-
-
-
Witam,
dzisiaj otrzymałem zawiadomienie o skreśleniu z listy studentów. Podany powód to "brak poprawy wyników". Jeżeli dobrze zgaduje o co chodzi, a jestem na 99% przekonany że tak jest, to wynika to z nieporozumienia i z mojego zaniedbania.
Krótka wersja jest taka, że zepsułem sobie w tym roku zapisy bo:
1. Nie zapisałem się na poprawkę z Organizacji Systemów jako że wszystkie miejsca były zajęte.
2. Nie zapisałem się na kursy ogólnouczelniane których w zeszłym roku w ogóle nie było a które, jak wyczytałem gdzieś w internecie, miały nie być obowiązkowe. W ostatniej chwili dowiedziałem się że niektóre z nich są jednak obowiązkowe i na gwałt zapisywałem się na w-f i angielski
3. Udało mi się zapisać na dwa pokrywające się kursy w piątek.
Do tego dochodzi jeszcze sprawa, że przed wakacjami będąc w dziekanacie Pani mi powiedziała że przekraczam próg ECTS i że w tym roku albo zapiszę się na poprawkę z Organizacji i eksternistyczne z innego przedmiotu albo muszę pisać podanie o wpis warunkowy.
Wynikło z tego biurokratyczne piekiełko, z którym skrajny introwertyk ksenofob taki jak ja po prostu sobie nie poradził. Nigdy nie wiedziałem co, gdzie, do kogo, a do tego jak już byłem w dziekanacie to starałem się go jak najszybciej opuścić bo czułem na sobie nieprzyjemną presje (mam duże problemy z kontaktem z ludźmi których nie znam i byłem już z tego tytułu u psychologa). Do tego kolejki były po prostu nieludzkie więc w dziekanacie mogłem być najwyżej raz dziennie (I byłem prawie codziennie, chyba że akurat miałem zajęcia).

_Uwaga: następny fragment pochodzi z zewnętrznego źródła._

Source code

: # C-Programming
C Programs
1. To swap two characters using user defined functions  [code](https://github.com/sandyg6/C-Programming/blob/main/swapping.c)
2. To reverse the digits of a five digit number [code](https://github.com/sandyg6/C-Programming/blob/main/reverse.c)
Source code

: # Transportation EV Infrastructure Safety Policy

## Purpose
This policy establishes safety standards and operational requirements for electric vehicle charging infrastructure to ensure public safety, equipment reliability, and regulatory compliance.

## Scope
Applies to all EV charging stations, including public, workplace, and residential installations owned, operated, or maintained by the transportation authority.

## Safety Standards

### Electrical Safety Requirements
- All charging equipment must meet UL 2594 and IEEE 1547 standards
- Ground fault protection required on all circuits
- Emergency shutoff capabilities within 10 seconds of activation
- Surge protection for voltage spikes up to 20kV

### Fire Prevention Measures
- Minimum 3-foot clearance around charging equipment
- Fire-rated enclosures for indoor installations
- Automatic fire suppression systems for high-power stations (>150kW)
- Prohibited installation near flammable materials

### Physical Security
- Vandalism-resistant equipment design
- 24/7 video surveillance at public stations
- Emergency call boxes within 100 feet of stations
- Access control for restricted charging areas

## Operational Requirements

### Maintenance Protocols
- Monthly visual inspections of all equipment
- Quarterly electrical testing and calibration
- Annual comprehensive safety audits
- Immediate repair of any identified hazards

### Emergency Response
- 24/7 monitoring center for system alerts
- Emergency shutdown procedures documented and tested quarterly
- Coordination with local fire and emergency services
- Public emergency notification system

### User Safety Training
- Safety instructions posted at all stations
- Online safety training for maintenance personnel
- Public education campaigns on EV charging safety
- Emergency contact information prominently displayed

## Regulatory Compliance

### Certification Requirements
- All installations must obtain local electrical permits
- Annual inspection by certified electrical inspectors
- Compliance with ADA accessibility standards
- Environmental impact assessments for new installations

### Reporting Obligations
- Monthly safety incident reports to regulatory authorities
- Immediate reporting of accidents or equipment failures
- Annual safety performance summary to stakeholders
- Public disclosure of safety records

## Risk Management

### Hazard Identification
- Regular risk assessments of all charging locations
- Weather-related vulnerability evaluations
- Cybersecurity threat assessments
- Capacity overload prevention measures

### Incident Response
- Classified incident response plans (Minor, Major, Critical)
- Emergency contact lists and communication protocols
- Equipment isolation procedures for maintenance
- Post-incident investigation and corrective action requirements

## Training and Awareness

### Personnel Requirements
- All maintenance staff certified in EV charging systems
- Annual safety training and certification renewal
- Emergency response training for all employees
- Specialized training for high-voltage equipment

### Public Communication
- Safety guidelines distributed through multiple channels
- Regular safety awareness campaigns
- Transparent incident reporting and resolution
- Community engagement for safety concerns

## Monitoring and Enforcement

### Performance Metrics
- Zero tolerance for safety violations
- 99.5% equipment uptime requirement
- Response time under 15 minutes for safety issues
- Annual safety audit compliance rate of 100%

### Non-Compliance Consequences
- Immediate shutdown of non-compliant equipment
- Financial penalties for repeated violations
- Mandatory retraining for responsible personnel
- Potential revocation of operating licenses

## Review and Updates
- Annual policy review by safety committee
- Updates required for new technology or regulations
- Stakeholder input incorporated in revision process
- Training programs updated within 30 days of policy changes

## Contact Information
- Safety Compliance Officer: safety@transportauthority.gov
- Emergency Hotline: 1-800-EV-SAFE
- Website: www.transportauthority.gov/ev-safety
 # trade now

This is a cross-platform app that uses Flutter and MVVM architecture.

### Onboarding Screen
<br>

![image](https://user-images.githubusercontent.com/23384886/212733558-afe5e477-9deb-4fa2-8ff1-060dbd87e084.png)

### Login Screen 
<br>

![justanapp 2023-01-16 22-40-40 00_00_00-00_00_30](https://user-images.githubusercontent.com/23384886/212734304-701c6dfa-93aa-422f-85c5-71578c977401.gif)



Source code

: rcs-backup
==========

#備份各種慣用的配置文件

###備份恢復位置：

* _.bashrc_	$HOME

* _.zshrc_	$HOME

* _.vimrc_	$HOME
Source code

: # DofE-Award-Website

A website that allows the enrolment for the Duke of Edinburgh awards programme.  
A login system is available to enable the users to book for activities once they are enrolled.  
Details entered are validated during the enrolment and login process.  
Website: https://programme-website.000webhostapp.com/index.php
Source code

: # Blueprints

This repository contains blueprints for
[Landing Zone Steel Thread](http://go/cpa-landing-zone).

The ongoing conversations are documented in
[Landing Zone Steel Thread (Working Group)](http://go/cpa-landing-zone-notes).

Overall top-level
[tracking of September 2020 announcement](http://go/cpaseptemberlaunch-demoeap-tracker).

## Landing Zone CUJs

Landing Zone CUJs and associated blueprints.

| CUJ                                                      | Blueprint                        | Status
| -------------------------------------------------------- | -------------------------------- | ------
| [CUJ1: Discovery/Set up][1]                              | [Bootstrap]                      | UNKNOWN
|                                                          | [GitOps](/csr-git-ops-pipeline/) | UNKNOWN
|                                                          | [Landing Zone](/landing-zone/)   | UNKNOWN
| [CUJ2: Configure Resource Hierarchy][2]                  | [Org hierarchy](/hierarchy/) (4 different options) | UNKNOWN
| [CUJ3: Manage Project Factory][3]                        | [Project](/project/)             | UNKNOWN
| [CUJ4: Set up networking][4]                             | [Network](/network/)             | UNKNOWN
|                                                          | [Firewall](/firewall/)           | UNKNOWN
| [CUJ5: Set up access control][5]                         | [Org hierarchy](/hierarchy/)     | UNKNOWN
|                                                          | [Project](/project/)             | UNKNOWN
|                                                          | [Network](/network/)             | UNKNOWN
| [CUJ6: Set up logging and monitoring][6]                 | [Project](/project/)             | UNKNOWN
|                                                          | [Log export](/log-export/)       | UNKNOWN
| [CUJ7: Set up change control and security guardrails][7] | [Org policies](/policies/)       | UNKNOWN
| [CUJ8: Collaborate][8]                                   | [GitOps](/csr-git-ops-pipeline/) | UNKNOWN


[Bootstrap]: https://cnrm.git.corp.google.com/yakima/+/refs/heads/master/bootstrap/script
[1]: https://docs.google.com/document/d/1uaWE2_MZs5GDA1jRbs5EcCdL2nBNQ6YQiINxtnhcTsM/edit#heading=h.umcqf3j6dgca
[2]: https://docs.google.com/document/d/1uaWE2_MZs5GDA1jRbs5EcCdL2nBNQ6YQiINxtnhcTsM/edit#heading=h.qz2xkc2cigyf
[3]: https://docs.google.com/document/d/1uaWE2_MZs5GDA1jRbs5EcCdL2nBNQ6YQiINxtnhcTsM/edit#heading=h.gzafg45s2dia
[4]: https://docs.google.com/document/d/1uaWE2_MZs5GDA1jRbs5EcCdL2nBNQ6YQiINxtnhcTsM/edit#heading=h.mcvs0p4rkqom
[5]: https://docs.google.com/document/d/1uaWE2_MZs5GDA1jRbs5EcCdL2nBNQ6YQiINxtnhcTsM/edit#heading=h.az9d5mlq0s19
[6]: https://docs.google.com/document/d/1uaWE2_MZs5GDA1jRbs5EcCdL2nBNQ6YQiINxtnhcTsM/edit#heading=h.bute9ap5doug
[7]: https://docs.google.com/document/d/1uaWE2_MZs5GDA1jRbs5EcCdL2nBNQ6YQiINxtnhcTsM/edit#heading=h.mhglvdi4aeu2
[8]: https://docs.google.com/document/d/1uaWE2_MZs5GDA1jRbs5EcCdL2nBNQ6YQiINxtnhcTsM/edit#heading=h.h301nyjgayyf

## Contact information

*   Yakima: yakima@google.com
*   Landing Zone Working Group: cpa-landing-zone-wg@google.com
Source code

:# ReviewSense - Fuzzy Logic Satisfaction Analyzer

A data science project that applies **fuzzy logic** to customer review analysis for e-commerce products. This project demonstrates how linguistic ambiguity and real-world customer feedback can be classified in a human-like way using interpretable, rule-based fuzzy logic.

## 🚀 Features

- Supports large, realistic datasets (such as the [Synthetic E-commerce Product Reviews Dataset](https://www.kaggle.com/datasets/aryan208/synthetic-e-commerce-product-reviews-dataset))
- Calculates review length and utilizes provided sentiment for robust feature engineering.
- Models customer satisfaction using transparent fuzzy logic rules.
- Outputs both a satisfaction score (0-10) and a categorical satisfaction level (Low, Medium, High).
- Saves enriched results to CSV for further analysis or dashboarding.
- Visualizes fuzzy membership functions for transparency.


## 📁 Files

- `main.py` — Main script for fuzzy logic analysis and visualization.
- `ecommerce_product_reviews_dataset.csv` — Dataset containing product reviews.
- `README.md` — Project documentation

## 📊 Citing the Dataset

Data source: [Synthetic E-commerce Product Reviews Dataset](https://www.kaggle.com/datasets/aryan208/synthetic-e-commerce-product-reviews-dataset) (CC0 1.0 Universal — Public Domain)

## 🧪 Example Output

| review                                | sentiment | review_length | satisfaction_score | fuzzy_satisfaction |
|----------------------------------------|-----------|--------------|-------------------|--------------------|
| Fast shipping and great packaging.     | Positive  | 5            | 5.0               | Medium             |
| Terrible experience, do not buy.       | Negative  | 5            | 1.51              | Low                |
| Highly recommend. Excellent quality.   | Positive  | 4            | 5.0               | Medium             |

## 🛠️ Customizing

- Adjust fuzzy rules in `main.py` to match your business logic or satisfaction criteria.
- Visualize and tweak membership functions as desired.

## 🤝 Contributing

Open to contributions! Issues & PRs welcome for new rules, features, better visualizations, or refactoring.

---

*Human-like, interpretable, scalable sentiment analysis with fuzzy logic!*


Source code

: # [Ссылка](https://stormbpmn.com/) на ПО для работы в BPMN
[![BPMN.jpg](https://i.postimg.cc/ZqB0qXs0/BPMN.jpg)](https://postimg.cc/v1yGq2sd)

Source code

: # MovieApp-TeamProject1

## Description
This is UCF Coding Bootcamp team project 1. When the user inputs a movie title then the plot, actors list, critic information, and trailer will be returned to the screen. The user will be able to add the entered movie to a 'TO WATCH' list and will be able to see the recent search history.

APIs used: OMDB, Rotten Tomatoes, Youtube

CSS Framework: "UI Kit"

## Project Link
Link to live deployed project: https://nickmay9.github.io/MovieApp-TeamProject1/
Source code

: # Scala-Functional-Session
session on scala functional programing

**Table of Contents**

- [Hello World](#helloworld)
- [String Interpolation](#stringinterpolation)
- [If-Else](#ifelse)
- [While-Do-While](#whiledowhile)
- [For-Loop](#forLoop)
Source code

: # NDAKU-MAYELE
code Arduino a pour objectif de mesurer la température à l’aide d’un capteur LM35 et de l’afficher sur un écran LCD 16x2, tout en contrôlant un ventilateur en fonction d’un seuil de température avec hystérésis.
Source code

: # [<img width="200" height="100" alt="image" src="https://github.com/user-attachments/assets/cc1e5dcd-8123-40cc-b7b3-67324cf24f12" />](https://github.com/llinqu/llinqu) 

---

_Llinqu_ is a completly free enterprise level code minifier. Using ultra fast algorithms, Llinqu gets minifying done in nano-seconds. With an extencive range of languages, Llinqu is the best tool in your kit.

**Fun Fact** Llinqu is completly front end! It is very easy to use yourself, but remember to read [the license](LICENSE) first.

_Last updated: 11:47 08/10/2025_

Potem okazało się że jednak nie muszę składać tego podania bo jednak nie przekraczam progu ECTS(???). Wobec tego poszedłem do dziekanatu upewnić się czy aby na pewno bo budzi to moje podejrzenia. Pani powiedziała że nie muszę, "pod warunkiem że zapiszę się na w-f i j. ang.". Dowiedziałem się o tym w środę drugiego tygodnia semestru więc na gwałt załatwiałem sobie wpis na te dwa przedmioty. Niestety nie zdążyłem z tego wszystkiego załatwić sobie wpisu na Organizacje, ale uznałem że skoro nie przekraczam progu ECTS oraz zapisałem się na w-f i angielski to mogę zapisać się za rok.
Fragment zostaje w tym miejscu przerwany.